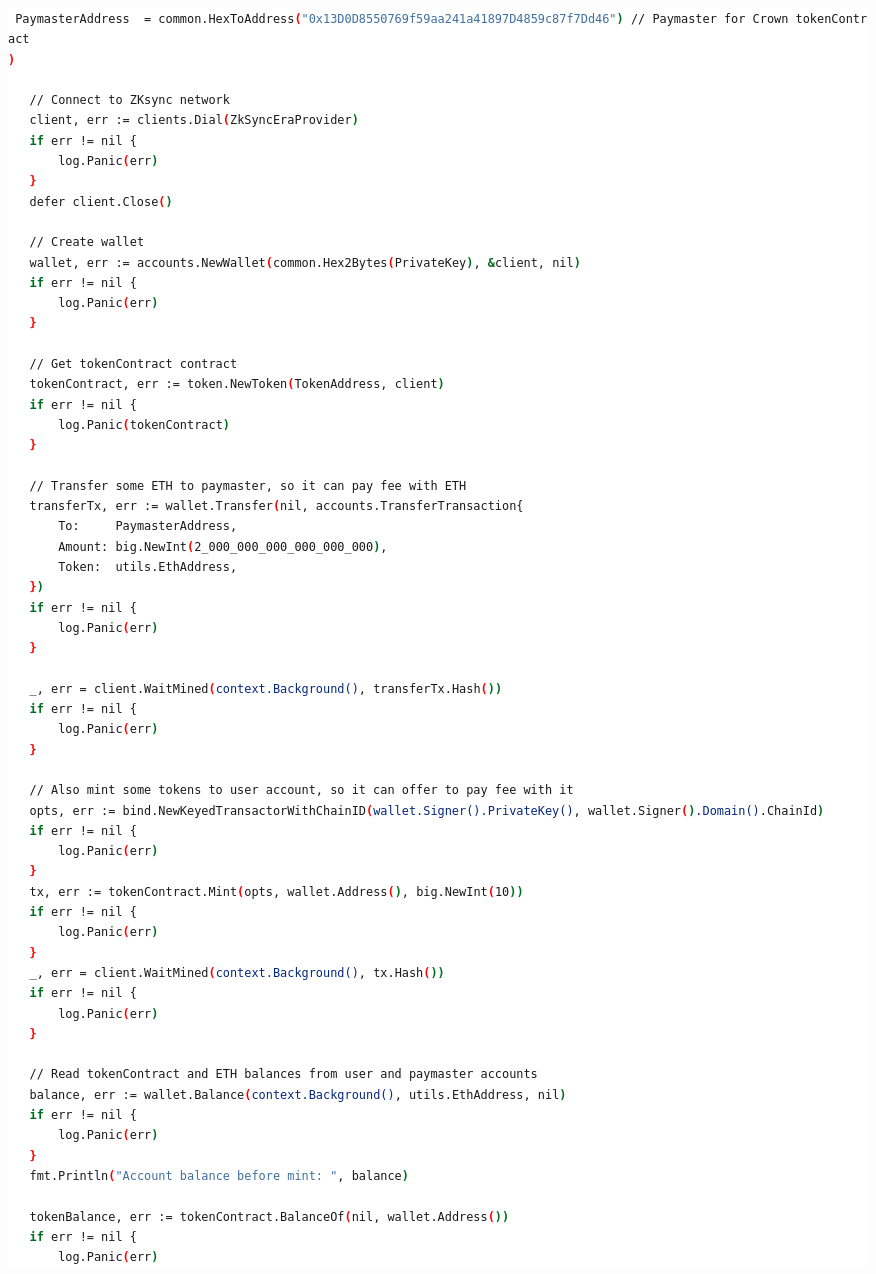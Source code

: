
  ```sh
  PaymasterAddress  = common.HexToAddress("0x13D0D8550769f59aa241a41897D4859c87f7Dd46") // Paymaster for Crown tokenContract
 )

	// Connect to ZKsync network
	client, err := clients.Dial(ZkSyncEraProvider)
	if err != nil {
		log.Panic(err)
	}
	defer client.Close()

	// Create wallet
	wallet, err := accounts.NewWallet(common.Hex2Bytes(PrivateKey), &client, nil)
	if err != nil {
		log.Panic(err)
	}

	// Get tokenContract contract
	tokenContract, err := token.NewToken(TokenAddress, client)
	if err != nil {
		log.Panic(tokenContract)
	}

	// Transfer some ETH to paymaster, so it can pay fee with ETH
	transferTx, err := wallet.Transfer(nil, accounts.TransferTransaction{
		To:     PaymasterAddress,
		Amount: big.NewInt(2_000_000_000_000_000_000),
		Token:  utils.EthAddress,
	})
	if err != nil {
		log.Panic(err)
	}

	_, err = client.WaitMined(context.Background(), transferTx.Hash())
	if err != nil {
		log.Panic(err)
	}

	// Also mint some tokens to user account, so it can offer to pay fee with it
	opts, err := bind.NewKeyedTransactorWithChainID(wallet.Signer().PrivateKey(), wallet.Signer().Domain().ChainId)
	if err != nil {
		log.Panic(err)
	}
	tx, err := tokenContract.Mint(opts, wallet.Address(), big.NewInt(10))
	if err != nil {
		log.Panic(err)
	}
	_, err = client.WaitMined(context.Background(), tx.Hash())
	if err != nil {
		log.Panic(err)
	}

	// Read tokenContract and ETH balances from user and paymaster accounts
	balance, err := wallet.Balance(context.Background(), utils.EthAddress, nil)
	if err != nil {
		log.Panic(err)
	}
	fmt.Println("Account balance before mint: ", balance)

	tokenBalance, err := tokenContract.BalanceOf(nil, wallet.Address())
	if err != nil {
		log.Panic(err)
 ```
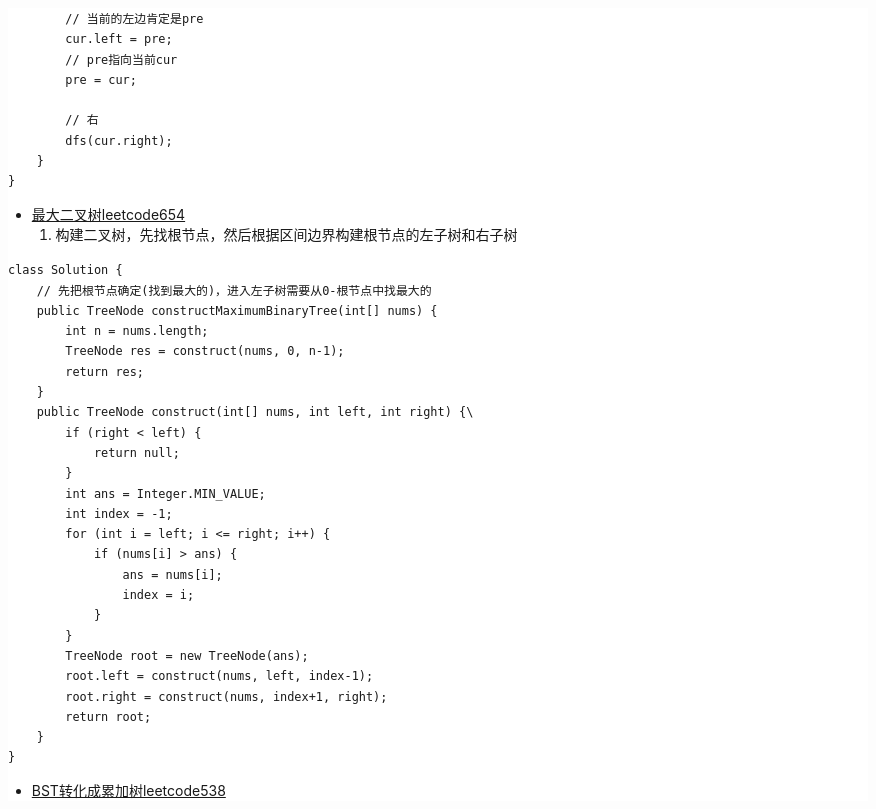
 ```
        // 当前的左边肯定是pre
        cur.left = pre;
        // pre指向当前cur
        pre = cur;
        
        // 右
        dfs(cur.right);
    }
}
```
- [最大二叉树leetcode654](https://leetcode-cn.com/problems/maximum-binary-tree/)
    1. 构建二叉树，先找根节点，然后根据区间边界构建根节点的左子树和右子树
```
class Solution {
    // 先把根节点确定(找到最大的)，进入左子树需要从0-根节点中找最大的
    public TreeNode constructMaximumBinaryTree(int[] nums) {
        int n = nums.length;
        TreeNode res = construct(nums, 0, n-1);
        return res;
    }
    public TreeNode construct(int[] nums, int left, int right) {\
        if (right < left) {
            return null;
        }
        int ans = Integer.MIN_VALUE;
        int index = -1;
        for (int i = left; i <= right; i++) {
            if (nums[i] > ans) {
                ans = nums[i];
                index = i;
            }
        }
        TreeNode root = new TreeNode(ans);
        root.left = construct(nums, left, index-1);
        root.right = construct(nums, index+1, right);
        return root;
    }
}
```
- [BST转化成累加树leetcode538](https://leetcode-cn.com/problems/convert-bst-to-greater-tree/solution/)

● ● ● ● ●

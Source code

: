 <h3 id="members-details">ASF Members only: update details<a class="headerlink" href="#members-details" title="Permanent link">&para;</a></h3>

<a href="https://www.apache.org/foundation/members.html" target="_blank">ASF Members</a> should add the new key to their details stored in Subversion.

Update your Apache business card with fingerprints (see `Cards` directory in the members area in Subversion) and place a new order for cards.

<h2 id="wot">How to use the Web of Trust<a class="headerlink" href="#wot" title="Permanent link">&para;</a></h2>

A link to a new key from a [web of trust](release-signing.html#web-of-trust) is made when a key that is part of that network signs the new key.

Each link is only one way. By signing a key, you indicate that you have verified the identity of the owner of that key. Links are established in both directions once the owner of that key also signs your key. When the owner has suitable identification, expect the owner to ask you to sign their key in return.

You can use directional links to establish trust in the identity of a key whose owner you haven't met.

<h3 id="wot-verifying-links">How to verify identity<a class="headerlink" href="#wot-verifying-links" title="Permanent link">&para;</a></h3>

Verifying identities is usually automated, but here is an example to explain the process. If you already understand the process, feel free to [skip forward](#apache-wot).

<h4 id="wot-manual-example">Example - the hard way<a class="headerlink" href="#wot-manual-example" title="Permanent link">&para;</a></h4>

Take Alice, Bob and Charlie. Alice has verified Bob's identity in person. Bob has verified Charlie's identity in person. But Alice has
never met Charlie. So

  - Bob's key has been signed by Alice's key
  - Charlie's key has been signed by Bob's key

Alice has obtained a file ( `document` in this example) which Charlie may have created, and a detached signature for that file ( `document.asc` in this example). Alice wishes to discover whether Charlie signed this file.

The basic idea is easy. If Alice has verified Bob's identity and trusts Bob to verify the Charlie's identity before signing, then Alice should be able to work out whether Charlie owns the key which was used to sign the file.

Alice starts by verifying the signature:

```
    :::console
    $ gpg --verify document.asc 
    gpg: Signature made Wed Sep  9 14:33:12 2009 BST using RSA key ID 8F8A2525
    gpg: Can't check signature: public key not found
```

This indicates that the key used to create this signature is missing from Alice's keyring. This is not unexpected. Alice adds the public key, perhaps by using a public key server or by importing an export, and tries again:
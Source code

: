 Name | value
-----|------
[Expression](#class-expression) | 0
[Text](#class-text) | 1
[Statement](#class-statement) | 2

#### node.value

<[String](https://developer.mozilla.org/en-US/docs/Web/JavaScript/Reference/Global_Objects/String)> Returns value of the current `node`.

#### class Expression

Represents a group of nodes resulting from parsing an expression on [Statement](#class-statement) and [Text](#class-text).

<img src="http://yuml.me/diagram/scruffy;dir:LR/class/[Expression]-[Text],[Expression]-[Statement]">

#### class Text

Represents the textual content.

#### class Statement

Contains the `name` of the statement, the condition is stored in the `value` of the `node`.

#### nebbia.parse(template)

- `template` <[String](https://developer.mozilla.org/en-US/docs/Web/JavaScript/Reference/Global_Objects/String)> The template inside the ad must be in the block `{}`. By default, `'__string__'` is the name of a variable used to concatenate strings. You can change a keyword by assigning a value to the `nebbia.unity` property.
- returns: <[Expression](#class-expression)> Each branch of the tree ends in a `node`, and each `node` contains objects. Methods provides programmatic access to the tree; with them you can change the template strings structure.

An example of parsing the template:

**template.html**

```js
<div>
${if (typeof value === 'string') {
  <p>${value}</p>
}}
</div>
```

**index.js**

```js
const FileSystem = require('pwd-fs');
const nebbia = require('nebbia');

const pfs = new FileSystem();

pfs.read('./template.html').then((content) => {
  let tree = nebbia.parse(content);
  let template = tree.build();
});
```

● ● ● ● ●

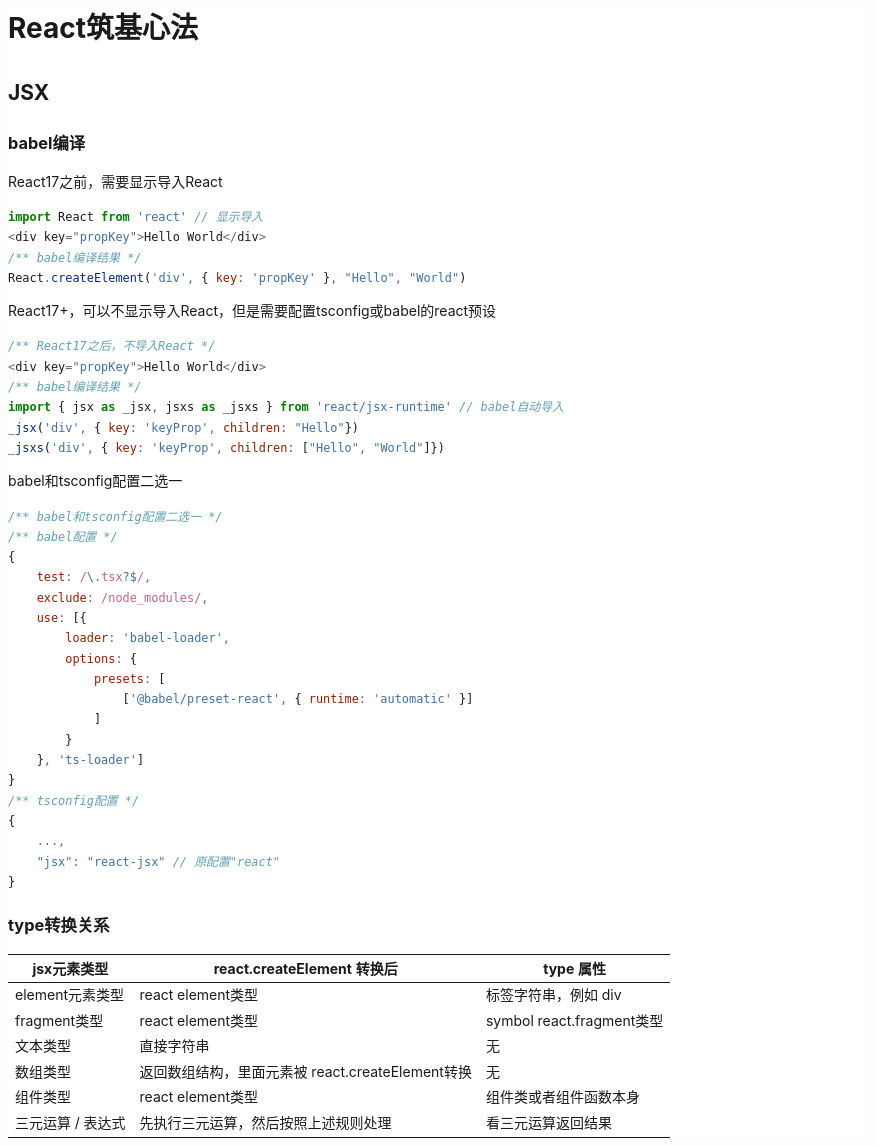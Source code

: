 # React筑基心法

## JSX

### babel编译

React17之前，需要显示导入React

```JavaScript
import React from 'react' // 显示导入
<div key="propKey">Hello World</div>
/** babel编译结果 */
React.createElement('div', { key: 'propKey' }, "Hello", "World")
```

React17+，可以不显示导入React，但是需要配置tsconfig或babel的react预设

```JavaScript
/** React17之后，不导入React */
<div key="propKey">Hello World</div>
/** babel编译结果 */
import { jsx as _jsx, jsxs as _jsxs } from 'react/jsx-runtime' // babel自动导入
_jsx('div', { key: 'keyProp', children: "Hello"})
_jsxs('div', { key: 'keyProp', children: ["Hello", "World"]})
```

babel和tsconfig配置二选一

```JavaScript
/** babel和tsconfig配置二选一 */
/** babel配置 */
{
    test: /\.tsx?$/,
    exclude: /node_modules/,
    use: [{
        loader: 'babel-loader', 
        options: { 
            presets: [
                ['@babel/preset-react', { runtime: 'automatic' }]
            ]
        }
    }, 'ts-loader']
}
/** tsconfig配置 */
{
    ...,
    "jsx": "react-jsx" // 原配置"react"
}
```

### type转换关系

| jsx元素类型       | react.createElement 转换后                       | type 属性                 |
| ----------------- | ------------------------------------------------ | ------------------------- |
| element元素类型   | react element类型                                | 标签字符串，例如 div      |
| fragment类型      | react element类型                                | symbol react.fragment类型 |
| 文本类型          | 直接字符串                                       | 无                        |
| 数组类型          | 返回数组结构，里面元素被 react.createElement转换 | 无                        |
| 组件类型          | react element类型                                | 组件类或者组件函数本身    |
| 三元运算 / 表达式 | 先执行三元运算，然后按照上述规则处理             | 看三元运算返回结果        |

● ● ● ● ●

Only lines holding the word "NewInt" are wanted here; copy each from the listing.

		Amount: big.NewInt(2_000_000_000_000_000_000),
	tx, err := tokenContract.Mint(opts, wallet.Address(), big.NewInt(10))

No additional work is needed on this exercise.